Why this post?
I got particularly struck by Jordan Peterson’s interpretation of a familiar passage, from the psychology prespective:
Genesis 2:19-20
19 Now out of the ground the Lord God had formed[a] every beast of the field and every bird of the heavens and brought them to the man to see what he would call them. And whatever the man called every living creature, that was its name. 20 The man gave names to all livestock and to the birds of the heavens and to every beast of the field. But for Adam[b] there was not found a helper fit for him.
https://www.biblegateway.com/passage/?search=Genesis%202%3A19-20&version=ESV
Peterson points out that everything is ambiguous until it is named — and that this applies not just to animals or objects, but to our inner experiences: our emotions, our memories, our pain.
That idea has stayed with me.
As I write this, I’m also reflecting on my emotional landscape. Writing about pain isn’t easy — I often feel the emotional weight of it even as I type. But I’ve come to see that the act of naming pain is not only necessary — it’s sacred.
It reminds me (and I hope it reminds you too) that self-awareness is not indulgence. It’s a form of stewardship. To care for others well, we must first learn to name what is happening within ourselves.
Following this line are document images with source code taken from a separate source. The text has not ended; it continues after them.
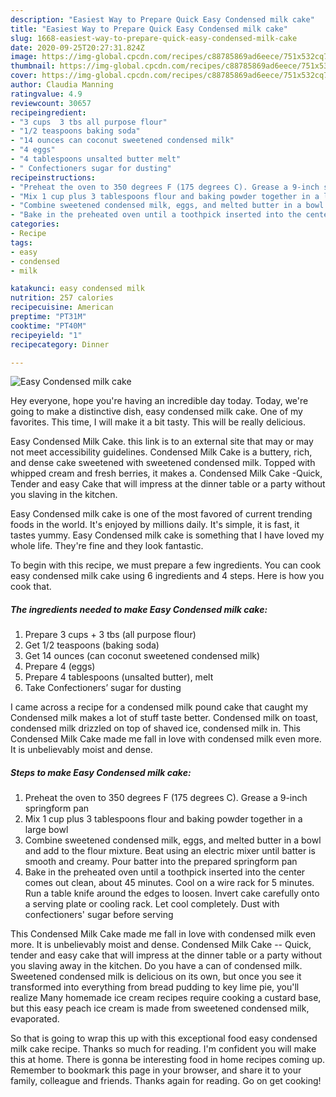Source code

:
 ```yaml
---
description: "Easiest Way to Prepare Quick Easy Condensed milk cake"
title: "Easiest Way to Prepare Quick Easy Condensed milk cake"
slug: 1668-easiest-way-to-prepare-quick-easy-condensed-milk-cake
date: 2020-09-25T20:27:31.824Z
image: https://img-global.cpcdn.com/recipes/c88785869ad6eece/751x532cq70/easy-condensed-milk-cake-recipe-main-photo.jpg
thumbnail: https://img-global.cpcdn.com/recipes/c88785869ad6eece/751x532cq70/easy-condensed-milk-cake-recipe-main-photo.jpg
cover: https://img-global.cpcdn.com/recipes/c88785869ad6eece/751x532cq70/easy-condensed-milk-cake-recipe-main-photo.jpg
author: Claudia Manning
ratingvalue: 4.9
reviewcount: 30657
recipeingredient:
- "3 cups  3 tbs all purpose flour"
- "1/2 teaspoons baking soda"
- "14 ounces can coconut sweetened condensed milk"
- "4 eggs"
- "4 tablespoons unsalted butter melt"
- " Confectioners sugar for dusting"
recipeinstructions:
- "Preheat the oven to 350 degrees F (175 degrees C). Grease a 9-inch springform pan"
- "Mix 1 cup plus 3 tablespoons flour and baking powder together in a large bowl"
- "Combine sweetened condensed milk, eggs, and melted butter in a bowl and add to the flour mixture. Beat using an electric mixer until batter is smooth and creamy. Pour batter into the prepared springform pan"
- "Bake in the preheated oven until a toothpick inserted into the center comes out clean, about 45 minutes. Cool on a wire rack for 5 minutes. Run a table knife around the edges to loosen. Invert cake carefully onto a serving plate or cooling rack. Let cool completely. Dust with confectioners&#39; sugar before serving"
categories:
- Recipe
tags:
- easy
- condensed
- milk

katakunci: easy condensed milk 
nutrition: 257 calories
recipecuisine: American
preptime: "PT31M"
cooktime: "PT40M"
recipeyield: "1"
recipecategory: Dinner

---
```



![Easy Condensed milk cake](https://img-global.cpcdn.com/recipes/c88785869ad6eece/751x532cq70/easy-condensed-milk-cake-recipe-main-photo.jpg)

Hey everyone, hope you're having an incredible day today. Today, we're going to make a distinctive dish, easy condensed milk cake. One of my favorites. This time, I will make it a bit tasty. This will be really delicious.

Easy Condensed Milk Cake. this link is to an external site that may or may not meet accessibility guidelines. Condensed Milk Cake is a buttery, rich, and dense cake sweetened with sweetened condensed milk. Topped with whipped cream and fresh berries, it makes a. Condensed Milk Cake -Quick, Tender and easy Cake that will impress at the dinner table or a party without you slaving in the kitchen.

Easy Condensed milk cake is one of the most favored of current trending foods in the world. It's enjoyed by millions daily. It's simple, it is fast, it tastes yummy. Easy Condensed milk cake is something that I have loved my whole life. They're fine and they look fantastic.


To begin with this recipe, we must prepare a few ingredients. You can cook easy condensed milk cake using 6 ingredients and 4 steps. Here is how you cook that.

<!--inarticleads1-->

##### The ingredients needed to make Easy Condensed milk cake:

1. Prepare 3 cups + 3 tbs (all purpose flour)
1. Get 1/2 teaspoons (baking soda)
1. Get 14 ounces (can coconut sweetened condensed milk)
1. Prepare 4 (eggs)
1. Prepare 4 tablespoons (unsalted butter), melt
1. Take  Confectioners’ sugar for dusting


I came across a recipe for a condensed milk pound cake that caught my Condensed milk makes a lot of stuff taste better. Condensed milk on toast, condensed milk drizzled on top of shaved ice, condensed milk in. This Condensed Milk Cake made me fall in love with condensed milk even more. It is unbelievably moist and dense. 

<!--inarticleads2-->

##### Steps to make Easy Condensed milk cake:

1. Preheat the oven to 350 degrees F (175 degrees C). Grease a 9-inch springform pan
1. Mix 1 cup plus 3 tablespoons flour and baking powder together in a large bowl
1. Combine sweetened condensed milk, eggs, and melted butter in a bowl and add to the flour mixture. Beat using an electric mixer until batter is smooth and creamy. Pour batter into the prepared springform pan
1. Bake in the preheated oven until a toothpick inserted into the center comes out clean, about 45 minutes. Cool on a wire rack for 5 minutes. Run a table knife around the edges to loosen. Invert cake carefully onto a serving plate or cooling rack. Let cool completely. Dust with confectioners&#39; sugar before serving


This Condensed Milk Cake made me fall in love with condensed milk even more. It is unbelievably moist and dense. Condensed Milk Cake -- Quick, tender and easy cake that will impress at the dinner table or a party without you slaving away in the kitchen. Do you have a can of condensed milk. Sweetened condensed milk is delicious on its own, but once you see it transformed into everything from bread pudding to key lime pie, you&#39;ll realize Many homemade ice cream recipes require cooking a custard base, but this easy peach ice cream is made from sweetened condensed milk, evaporated. 

So that is going to wrap this up with this exceptional food easy condensed milk cake recipe. Thanks so much for reading. I'm confident you will make this at home. There is gonna be interesting food in home recipes coming up. Remember to bookmark this page in your browser, and share it to your family, colleague and friends. Thanks again for reading. Go on get cooking!
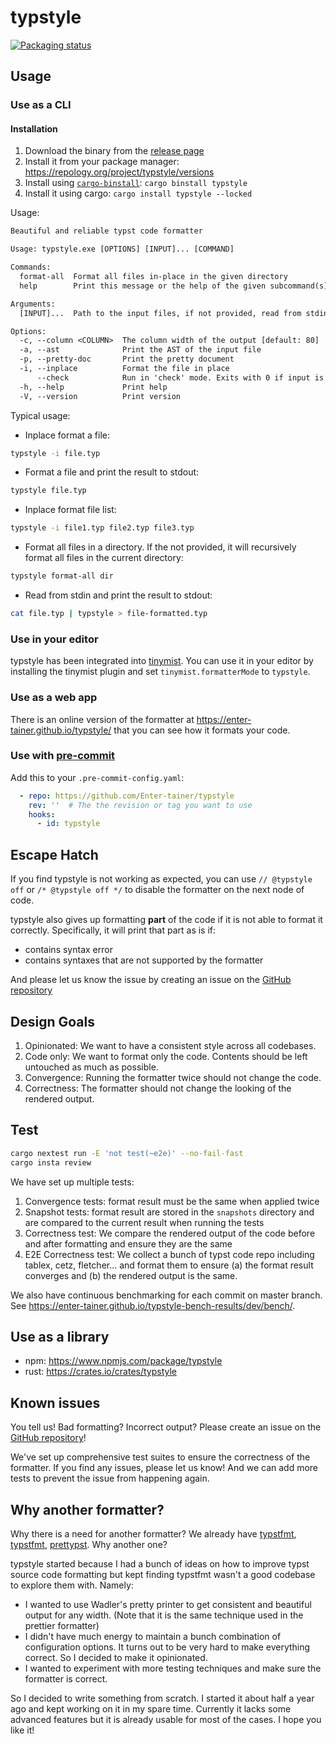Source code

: # typstyle

[![Packaging status](https://repology.org/badge/vertical-allrepos/typstyle.svg)](https://repology.org/project/typstyle/versions)


## Usage
### Use as a CLI

#### Installation

1. Download the binary from the [release page](https://github.com/Enter-tainer/typstyle/releases/)
2. Install it from your package manager: <https://repology.org/project/typstyle/versions>
3. Install using [`cargo-binstall`](https://github.com/cargo-bins/cargo-binstall): `cargo binstall typstyle`
4. Install it using cargo: `cargo install typstyle --locked`

Usage:
```txt
Beautiful and reliable typst code formatter

Usage: typstyle.exe [OPTIONS] [INPUT]... [COMMAND]

Commands:
  format-all  Format all files in-place in the given directory
  help        Print this message or the help of the given subcommand(s)

Arguments:
  [INPUT]...  Path to the input files, if not provided, read from stdin. If multiple files are provided, they will be processed in order

Options:
  -c, --column <COLUMN>  The column width of the output [default: 80]
  -a, --ast              Print the AST of the input file
  -p, --pretty-doc       Print the pretty document
  -i, --inplace          Format the file in place
      --check            Run in 'check' mode. Exits with 0 if input is formatted correctly. Exits with 1 if formatting is required
  -h, --help             Print help
  -V, --version          Print version
```

Typical usage:

- Inplace format a file:
```sh
typstyle -i file.typ
```

- Format a file and print the result to stdout:
```sh
typstyle file.typ
```

- Inplace format file list:
```sh
typstyle -i file1.typ file2.typ file3.typ
```

- Format all files in a directory. If the not provided, it will recursively format all files in the current directory:
```sh
typstyle format-all dir
```

- Read from stdin and print the result to stdout:
```sh
cat file.typ | typstyle > file-formatted.typ
```

### Use in your editor

typstyle has been integrated into [tinymist](https://github.com/Myriad-Dreamin/tinymist). You can use it in your editor by installing the tinymist plugin and set `tinymist.formatterMode` to `typstyle`.

### Use as a web app

There is an online version of the formatter at <https://enter-tainer.github.io/typstyle/> that you can see how it formats your code.

### Use with [pre-commit](https://github.com/pre-commit/pre-commit)

Add this to your `.pre-commit-config.yaml`:

```yaml
  - repo: https://github.com/Enter-tainer/typstyle
    rev: ''  # The the revision or tag you want to use
    hooks:
      - id: typstyle
```

## Escape Hatch

If you find typstyle is not working as expected, you can use `// @typstyle off` or `/* @typstyle off */` to disable the formatter on the next node of code.

typstyle also gives up formatting **part** of the code if it is not able to format it correctly. Specifically, it will print that part as is if:

- contains syntax error
- contains syntaxes that are not supported by the formatter

And please let us know the issue by creating an issue on the [GitHub repository](https://github.com/Enter-tainer/typstyle)

## Design Goals

1. Opinionated: We want to have a consistent style across all codebases.
2. Code only: We want to format only the code. Contents should be left untouched as much as possible.
3. Convergence: Running the formatter twice should not change the code.
4. Correctness: The formatter should not change the looking of the rendered output.

## Test

```sh
cargo nextest run -E 'not test(~e2e)' --no-fail-fast
cargo insta review
```

We have set up multiple tests:

1. Convergence tests: format result must be the same when applied twice
2. Snapshot tests: format result are stored in the `snapshots` directory and are compared to the current result when running the tests
3. Correctness test: We compare the rendered output of the code before and after formatting and ensure they are the same
4. E2E Correctness test: We collect a bunch of typst code repo including tablex, cetz, fletcher... and format them to ensure (a) the format result converges and (b) the rendered output is the same.

We also have continuous benchmarking for each commit on master branch. See <https://enter-tainer.github.io/typstyle-bench-results/dev/bench/>.

## Use as a library

- npm: <https://www.npmjs.com/package/typstyle>
- rust: <https://crates.io/crates/typstyle>

## Known issues

You tell us! Bad formatting? Incorrect output? Please create an issue on the [GitHub repository](https://github.com/Enter-tainer/typstyle)!

We've set up comprehensive test suites to ensure the correctness of the formatter. If you find any issues, please let us know! And we can add more tests to prevent the issue from happening again.

## Why another formatter?

Why there is a need for another formatter? We already have [typstfmt](https://github.com/astrale-sharp/typstfmt), [typstfmt](https://github.com/jeffa5/typstfmt), [prettypst](https://github.com/antonWetzel/prettypst). Why another one?

typstyle started because I had a bunch of ideas on how to improve typst source code formatting but kept finding typstfmt wasn't a good codebase to explore them with. Namely:

- I wanted to use Wadler's pretty printer to get consistent and beautiful output for any width. (Note that it is the same technique used in the prettier formatter)
- I didn't have much energy to maintain a bunch combination of configuration options. It turns out to be very hard to make everything correct. So I decided to make it opinionated.
- I wanted to experiment with more testing techniques and make sure the formatter is correct.

So I decided to write something from scratch. I started it about half a year ago and kept working on it in my spare time. Currently it lacks some advanced features but it is already usable for most of the cases. I hope you like it!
And that begins with courage — to see what hurts, and to call it by its name.
Why naming pain matters
Pain that remains unnamed is often pain that remains misunderstood — by others, and even by ourselves. When we can’t articulate what we’re feeling, we may mistake burnout for laziness, loneliness for ingratitude, or anxiety for personal failure. Naming pain gives it shape; it turns a heavy, invisible fog into something we can begin to understand, respond to, and care for.
It’s not about labelling ourselves permanently — it’s about gaining clarity. Just like how a diagnosis in medicine doesn’t define a person but points the way to appropriate treatment, naming our emotional pain helps us seek the right kind of support, whether that’s therapy, rest, prayer, or simply being heard.
Without naming, we risk wandering in circles — feeling something is wrong but not knowing what it is or how to begin healing. Naming is the first act of stewardship — a way of saying, “This matters enough to notice. This pain is real enough to name. I deserve to recover from this pain.”
Learning to articulate our pain
Learning to name our pain is not something that comes naturally to most of us — especially in cultures where emotional restraint is seen as strength, or where certain feelings are dismissed as overreactions. Many of us grew up without the language for what we were going through. We were taught to “get over it” or “be grateful,” even when something inside us was breaking.
So it makes sense that when we finally try to describe our struggles, the words feel clumsy or insufficient.
But naming pain is a skill — and like all skills, it can be learned. It might begin with writing in a journal, not for anyone else to read, but just to see our own emotions more clearly. It might look like sitting with a trusted friend and saying, “I don’t know exactly what this is, but I think I’m hurting.”
Even borrowing words from others — a line from a book, a lyric from a song, a question from a therapist — can help us begin.
Lyrics: Linkin Park - Numb
I'm tired of being what you want me to be
Feeling so faithless, lost under the surface
I don't know what you're expecting of me
Put under the pressure of walking in your shoes
Caught in the undertow, just caught in the undertow
Every step that I take is another mistake to you
Caught in the undertow, just caught in the undertow
I've become so numb, I can't feel you there
Become so tired, so much more aware
I'm becoming this, all I want to do
Is be more like me and be less like you!
…
The goal isn’t perfect articulation. It’s simply to move from silence to speech, from confusion to clarity, one word at a time.
Pain is not the whole story
While it’s important to name and articulate our pain, we must also remember: pain is not the whole story. It is real, and it deserves to be acknowledged — but it does not define the full arc of our lives.
Even in our darkest moments, there are quiet threads of hope running beneath the surface.
Restoration may not happen quickly, and healing is rarely linear, but neither are we static or hopeless.
Time, on its own, may not be the best medicine, but time opens space for hope to come and find us again.
And often, it is in that in-between space — between naming the pain and waiting for things to change — that something unseen begins to mend. When we allow ourselves to believe that pain can be named without being final, we make room for a future that is different from our present.